#### TASK
Copy each line in the data that includes the word "redirectBaseUrl".

Recorded data
================
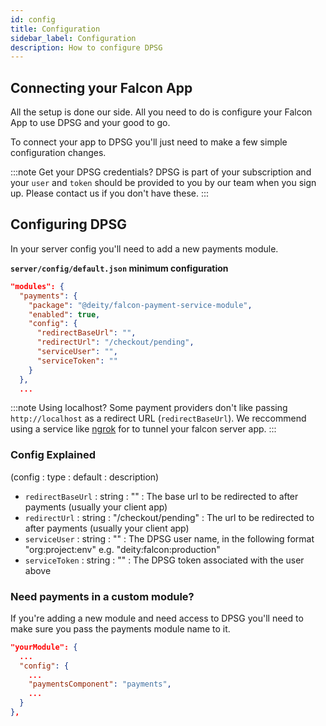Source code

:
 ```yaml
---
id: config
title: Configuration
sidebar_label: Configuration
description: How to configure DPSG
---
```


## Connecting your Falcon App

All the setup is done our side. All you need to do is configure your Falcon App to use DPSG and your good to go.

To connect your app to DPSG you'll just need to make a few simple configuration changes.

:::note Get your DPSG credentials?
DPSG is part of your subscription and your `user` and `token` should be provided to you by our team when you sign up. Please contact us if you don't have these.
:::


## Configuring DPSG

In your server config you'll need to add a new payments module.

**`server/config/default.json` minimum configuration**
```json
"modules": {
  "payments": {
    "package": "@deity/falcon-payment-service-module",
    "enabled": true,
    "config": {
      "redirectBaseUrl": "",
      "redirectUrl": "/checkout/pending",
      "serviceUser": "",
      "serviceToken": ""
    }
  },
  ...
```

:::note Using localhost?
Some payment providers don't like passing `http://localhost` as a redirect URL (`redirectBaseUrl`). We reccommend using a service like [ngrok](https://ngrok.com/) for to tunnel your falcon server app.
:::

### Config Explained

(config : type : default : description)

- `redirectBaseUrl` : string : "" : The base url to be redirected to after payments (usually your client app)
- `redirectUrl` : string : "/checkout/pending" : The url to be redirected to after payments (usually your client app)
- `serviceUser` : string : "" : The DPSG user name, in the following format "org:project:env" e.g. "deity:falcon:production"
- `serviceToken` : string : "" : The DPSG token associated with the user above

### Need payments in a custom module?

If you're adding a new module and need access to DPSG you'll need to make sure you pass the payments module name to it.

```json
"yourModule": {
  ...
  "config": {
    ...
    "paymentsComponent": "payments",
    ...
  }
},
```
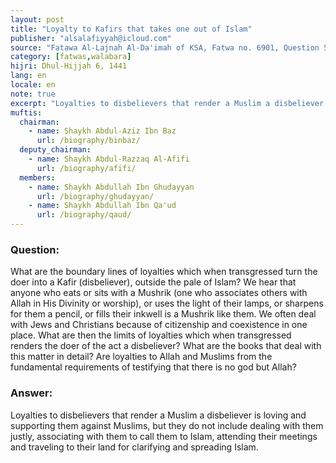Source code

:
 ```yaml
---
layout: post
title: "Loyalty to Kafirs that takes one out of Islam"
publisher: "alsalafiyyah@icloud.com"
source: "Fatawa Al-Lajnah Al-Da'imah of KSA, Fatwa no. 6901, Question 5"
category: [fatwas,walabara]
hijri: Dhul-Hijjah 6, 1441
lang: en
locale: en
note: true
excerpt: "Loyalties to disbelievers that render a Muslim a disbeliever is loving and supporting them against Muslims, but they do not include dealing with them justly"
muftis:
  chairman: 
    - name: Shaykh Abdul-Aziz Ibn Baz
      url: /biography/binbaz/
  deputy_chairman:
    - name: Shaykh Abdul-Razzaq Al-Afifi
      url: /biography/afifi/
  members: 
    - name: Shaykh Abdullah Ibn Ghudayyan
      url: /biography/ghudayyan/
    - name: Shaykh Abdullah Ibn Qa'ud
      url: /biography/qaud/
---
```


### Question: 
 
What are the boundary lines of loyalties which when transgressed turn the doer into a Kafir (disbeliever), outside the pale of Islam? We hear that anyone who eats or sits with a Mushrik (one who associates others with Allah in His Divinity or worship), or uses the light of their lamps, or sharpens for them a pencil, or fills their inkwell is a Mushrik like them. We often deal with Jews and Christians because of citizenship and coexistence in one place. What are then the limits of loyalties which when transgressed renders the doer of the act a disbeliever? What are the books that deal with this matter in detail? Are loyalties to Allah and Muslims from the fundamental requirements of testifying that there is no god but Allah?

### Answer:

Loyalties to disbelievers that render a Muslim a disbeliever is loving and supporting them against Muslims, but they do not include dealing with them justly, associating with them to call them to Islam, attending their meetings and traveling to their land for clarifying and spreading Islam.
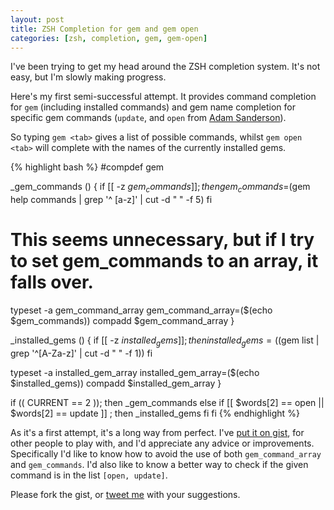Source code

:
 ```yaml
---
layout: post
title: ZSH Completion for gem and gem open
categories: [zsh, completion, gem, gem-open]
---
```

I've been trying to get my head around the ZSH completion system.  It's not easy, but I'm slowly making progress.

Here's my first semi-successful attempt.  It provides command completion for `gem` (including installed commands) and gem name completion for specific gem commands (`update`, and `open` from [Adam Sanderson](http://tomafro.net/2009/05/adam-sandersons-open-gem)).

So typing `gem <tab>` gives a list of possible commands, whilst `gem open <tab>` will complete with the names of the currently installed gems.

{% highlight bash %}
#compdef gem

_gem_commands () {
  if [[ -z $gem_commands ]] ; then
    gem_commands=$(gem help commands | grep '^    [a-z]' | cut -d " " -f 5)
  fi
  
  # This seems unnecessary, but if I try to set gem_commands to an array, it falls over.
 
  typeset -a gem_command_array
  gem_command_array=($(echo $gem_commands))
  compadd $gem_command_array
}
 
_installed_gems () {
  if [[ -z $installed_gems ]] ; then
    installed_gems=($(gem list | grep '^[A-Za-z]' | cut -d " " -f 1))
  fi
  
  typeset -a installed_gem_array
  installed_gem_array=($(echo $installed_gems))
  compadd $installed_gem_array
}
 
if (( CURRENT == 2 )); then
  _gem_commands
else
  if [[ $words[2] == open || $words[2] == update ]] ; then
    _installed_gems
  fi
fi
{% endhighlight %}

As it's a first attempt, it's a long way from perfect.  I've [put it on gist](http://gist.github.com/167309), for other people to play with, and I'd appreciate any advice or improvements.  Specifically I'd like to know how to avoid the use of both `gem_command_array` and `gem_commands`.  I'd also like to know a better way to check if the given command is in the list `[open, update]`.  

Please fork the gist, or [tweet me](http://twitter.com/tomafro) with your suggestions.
================
#### TASK ANSWER
      "redirectBaseUrl": "",
Some payment providers don't like passing `http://localhost` as a redirect URL (`redirectBaseUrl`). We reccommend using a service like [ngrok](https://ngrok.com/) for to tunnel your falcon server app.
- `redirectBaseUrl` : string : "" : The base url to be redirected to after payments (usually your client app)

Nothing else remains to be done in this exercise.